*Problem statement:*
Please write out the complete listing that follows, exactly as it reads.

*Material for this task:*
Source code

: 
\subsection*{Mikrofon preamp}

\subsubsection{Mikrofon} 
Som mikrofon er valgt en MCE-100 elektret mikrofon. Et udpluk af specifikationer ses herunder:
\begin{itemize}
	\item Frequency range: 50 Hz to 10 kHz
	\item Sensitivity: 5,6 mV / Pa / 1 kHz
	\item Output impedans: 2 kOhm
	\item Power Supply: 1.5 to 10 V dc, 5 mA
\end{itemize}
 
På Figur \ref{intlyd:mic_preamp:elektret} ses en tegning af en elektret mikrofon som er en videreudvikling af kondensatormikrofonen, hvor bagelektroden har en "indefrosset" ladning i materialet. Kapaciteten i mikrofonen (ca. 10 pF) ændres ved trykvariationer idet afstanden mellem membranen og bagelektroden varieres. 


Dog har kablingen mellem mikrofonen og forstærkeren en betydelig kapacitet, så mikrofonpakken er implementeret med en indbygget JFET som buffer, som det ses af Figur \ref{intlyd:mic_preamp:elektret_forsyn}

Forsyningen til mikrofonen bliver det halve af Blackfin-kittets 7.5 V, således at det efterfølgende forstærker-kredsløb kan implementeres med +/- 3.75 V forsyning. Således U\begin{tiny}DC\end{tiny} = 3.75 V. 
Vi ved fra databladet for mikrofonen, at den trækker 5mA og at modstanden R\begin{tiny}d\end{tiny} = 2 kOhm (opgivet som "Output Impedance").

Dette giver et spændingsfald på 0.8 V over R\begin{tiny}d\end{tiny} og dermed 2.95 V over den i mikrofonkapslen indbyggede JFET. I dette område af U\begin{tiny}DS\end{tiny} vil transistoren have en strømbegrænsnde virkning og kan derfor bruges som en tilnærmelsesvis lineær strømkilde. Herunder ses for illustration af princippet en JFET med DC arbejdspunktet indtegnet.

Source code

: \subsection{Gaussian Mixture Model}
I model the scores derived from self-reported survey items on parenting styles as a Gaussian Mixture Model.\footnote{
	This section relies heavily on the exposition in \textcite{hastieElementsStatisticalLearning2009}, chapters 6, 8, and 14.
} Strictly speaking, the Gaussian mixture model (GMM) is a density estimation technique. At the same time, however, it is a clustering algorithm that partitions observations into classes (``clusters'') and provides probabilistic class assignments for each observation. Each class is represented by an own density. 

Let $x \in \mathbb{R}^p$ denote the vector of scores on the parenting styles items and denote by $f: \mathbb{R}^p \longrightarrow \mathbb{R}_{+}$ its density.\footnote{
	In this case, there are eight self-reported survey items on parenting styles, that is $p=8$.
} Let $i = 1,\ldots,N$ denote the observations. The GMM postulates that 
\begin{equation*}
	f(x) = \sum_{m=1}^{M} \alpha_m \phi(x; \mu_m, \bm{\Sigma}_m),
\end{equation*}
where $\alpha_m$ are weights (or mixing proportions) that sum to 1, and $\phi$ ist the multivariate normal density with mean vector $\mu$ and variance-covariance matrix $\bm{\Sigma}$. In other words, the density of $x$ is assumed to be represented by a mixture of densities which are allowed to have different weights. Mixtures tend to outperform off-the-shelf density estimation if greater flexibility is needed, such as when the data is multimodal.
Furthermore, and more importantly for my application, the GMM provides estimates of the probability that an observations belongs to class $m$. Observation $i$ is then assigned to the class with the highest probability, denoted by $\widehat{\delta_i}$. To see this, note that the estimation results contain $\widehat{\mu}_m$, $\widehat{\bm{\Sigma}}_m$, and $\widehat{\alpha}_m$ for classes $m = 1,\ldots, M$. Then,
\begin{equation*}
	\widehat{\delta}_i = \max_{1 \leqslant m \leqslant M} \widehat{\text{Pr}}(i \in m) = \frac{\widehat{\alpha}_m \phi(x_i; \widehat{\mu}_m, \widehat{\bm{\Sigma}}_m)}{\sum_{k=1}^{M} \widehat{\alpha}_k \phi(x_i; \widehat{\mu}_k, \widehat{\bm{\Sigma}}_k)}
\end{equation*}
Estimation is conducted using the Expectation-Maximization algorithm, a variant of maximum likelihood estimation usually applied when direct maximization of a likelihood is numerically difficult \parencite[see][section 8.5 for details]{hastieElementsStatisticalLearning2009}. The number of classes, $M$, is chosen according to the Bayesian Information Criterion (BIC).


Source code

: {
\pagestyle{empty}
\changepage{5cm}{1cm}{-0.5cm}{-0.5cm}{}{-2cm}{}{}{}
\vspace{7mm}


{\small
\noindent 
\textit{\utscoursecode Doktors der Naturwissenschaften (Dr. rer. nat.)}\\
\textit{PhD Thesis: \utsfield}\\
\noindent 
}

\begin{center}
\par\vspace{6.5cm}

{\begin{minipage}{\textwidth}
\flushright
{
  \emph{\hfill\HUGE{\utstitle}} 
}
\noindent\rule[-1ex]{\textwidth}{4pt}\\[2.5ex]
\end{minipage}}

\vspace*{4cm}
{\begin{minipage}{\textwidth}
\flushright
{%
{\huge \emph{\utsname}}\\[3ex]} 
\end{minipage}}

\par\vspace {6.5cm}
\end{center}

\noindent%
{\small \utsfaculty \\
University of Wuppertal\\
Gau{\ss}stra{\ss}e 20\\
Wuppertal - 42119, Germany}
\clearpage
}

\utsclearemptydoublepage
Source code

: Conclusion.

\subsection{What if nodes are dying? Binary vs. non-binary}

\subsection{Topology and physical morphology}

*Your response:*
Source code

: 
\subsection*{Mikrofon preamp}

\subsubsection{Mikrofon} 
Som mikrofon er valgt en MCE-100 elektret mikrofon. Et udpluk af specifikationer ses herunder:
\begin{itemize}
	\item Frequency range: 50 Hz to 10 kHz
	\item Sensitivity: 5,6 mV / Pa / 1 kHz
	\item Output impedans: 2 kOhm
	\item Power Supply: 1.5 to 10 V dc, 5 mA
\end{itemize}
 
På Figur \ref{intlyd:mic_preamp:elektret} ses en tegning af en elektret mikrofon som er en videreudvikling af kondensatormikrofonen, hvor bagelektroden har en "indefrosset" ladning i materialet. Kapaciteten i mikrofonen (ca. 10 pF) ændres ved trykvariationer idet afstanden mellem membranen og bagelektroden varieres. 


Dog har kablingen mellem mikrofonen og forstærkeren en betydelig kapacitet, så mikrofonpakken er implementeret med en indbygget JFET som buffer, som det ses af Figur \ref{intlyd:mic_preamp:elektret_forsyn}

Forsyningen til mikrofonen bliver det halve af Blackfin-kittets 7.5 V, således at det efterfølgende forstærker-kredsløb kan implementeres med +/- 3.75 V forsyning. Således U\begin{tiny}DC\end{tiny} = 3.75 V. 
Vi ved fra databladet for mikrofonen, at den trækker 5mA og at modstanden R\begin{tiny}d\end{tiny} = 2 kOhm (opgivet som "Output Impedance").

Dette giver et spændingsfald på 0.8 V over R\begin{tiny}d\end{tiny} og dermed 2.95 V over den i mikrofonkapslen indbyggede JFET. I dette område af U\begin{tiny}DS\end{tiny} vil transistoren have en strømbegrænsnde virkning og kan derfor bruges som en tilnærmelsesvis lineær strømkilde. Herunder ses for illustration af princippet en JFET med DC arbejdspunktet indtegnet.

Source code

: \subsection{Gaussian Mixture Model}
I model the scores derived from self-reported survey items on parenting styles as a Gaussian Mixture Model.\footnote{
	This section relies heavily on the exposition in \textcite{hastieElementsStatisticalLearning2009}, chapters 6, 8, and 14.
} Strictly speaking, the Gaussian mixture model (GMM) is a density estimation technique. At the same time, however, it is a clustering algorithm that partitions observations into classes (``clusters'') and provides probabilistic class assignments for each observation. Each class is represented by an own density. 

Let $x \in \mathbb{R}^p$ denote the vector of scores on the parenting styles items and denote by $f: \mathbb{R}^p \longrightarrow \mathbb{R}_{+}$ its density.\footnote{
	In this case, there are eight self-reported survey items on parenting styles, that is $p=8$.
} Let $i = 1,\ldots,N$ denote the observations. The GMM postulates that 
\begin{equation*}
	f(x) = \sum_{m=1}^{M} \alpha_m \phi(x; \mu_m, \bm{\Sigma}_m),
\end{equation*}
where $\alpha_m$ are weights (or mixing proportions) that sum to 1, and $\phi$ ist the multivariate normal density with mean vector $\mu$ and variance-covariance matrix $\bm{\Sigma}$. In other words, the density of $x$ is assumed to be represented by a mixture of densities which are allowed to have different weights. Mixtures tend to outperform off-the-shelf density estimation if greater flexibility is needed, such as when the data is multimodal.
Furthermore, and more importantly for my application, the GMM provides estimates of the probability that an observations belongs to class $m$. Observation $i$ is then assigned to the class with the highest probability, denoted by $\widehat{\delta_i}$. To see this, note that the estimation results contain $\widehat{\mu}_m$, $\widehat{\bm{\Sigma}}_m$, and $\widehat{\alpha}_m$ for classes $m = 1,\ldots, M$. Then,
\begin{equation*}
	\widehat{\delta}_i = \max_{1 \leqslant m \leqslant M} \widehat{\text{Pr}}(i \in m) = \frac{\widehat{\alpha}_m \phi(x_i; \widehat{\mu}_m, \widehat{\bm{\Sigma}}_m)}{\sum_{k=1}^{M} \widehat{\alpha}_k \phi(x_i; \widehat{\mu}_k, \widehat{\bm{\Sigma}}_k)}
\end{equation*}
Estimation is conducted using the Expectation-Maximization algorithm, a variant of maximum likelihood estimation usually applied when direct maximization of a likelihood is numerically difficult \parencite[see][section 8.5 for details]{hastieElementsStatisticalLearning2009}. The number of classes, $M$, is chosen according to the Bayesian Information Criterion (BIC).


Source code

: {
\pagestyle{empty}
\changepage{5cm}{1cm}{-0.5cm}{-0.5cm}{}{-2cm}{}{}{}
\vspace{7mm}


{\small
\noindent 
\textit{\utscoursecode Doktors der Naturwissenschaften (Dr. rer. nat.)}\\
\textit{PhD Thesis: \utsfield}\\
\noindent 
}

\begin{center}
\par\vspace{6.5cm}

{\begin{minipage}{\textwidth}
\flushright
{
  \emph{\hfill\HUGE{\utstitle}} 
}
\noindent\rule[-1ex]{\textwidth}{4pt}\\[2.5ex]
\end{minipage}}

\vspace*{4cm}
{\begin{minipage}{\textwidth}
\flushright
{%
{\huge \emph{\utsname}}\\[3ex]} 
\end{minipage}}

\par\vspace {6.5cm}
\end{center}

\noindent%
{\small \utsfaculty \\
University of Wuppertal\\
Gau{\ss}stra{\ss}e 20\\
Wuppertal - 42119, Germany}
\clearpage
}

\utsclearemptydoublepage
Source code

: Conclusion.

\subsection{What if nodes are dying? Binary vs. non-binary}

\subsection{Topology and physical morphology}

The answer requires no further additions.